INSIDE INFO: A new battery sensor from GE Global Research is small enough to actually sit inside the battery, rather than outside it as sensors usually do now. It fits between battery cells to give precise and relevant readings. Data from inside a battery while its in use could help extend battery life or, in the case of electric vehicles, help drivers optimise their driving.
Reliable and accurate data can make all the difference. Wired explains.
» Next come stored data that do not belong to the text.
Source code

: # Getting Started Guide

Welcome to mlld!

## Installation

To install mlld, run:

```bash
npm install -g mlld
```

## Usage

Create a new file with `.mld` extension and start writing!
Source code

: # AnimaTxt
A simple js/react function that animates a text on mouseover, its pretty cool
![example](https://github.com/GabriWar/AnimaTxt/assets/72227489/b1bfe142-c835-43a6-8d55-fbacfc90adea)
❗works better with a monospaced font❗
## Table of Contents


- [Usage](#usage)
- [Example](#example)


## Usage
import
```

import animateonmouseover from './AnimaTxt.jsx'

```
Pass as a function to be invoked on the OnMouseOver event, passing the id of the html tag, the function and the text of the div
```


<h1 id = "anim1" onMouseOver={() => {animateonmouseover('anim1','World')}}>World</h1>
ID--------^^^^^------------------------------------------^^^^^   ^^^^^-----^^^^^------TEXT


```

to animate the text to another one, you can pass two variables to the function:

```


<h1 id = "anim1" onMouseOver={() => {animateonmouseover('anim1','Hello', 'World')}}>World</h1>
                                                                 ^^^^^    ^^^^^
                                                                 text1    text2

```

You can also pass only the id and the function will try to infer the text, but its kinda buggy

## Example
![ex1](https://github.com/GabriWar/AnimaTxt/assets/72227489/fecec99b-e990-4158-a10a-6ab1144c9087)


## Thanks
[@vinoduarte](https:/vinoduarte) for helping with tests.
NEED A HAND?: Our hands are very complex and capable of very sophisticated movements and actions. Gestures we take for granted are very hard and costly for a robot to imitate. The Sandia robot Hand takes a new approach. Its digits attach with magnets, and the electronics are mainly the same parts found in cellphones. It also costs only about 1/25th what a state of the art robot hand costs. The Sandia Hand can pick up a door key, or an AA battery and insert it in a torch. The current hand has 3 fingers and an opposable thumb, as researchers found this is enough for most activities. The hand is operated by glove or control panel. With its dexterity, this robot hand could be an asset for disarming bombs. A spare hand is always useful too. Scientific American has the details. Check out the video.
LIGHT WARMTH: Aerogels are extremely lightweight materials made from silica. The problem is, they're also fragile and brittle. Now scientists from the Glenn Research Center in the US have made them up to 500 times stronger by using polymers. These new versions of aerogel are very flexible and could be used to create highly insulating clothing, or perhaps in the walls of fridges and freezers. NASA are also considering using the aerogel in spacesuits. Extra warmth for much less weight must be a winner. BBC elaborates.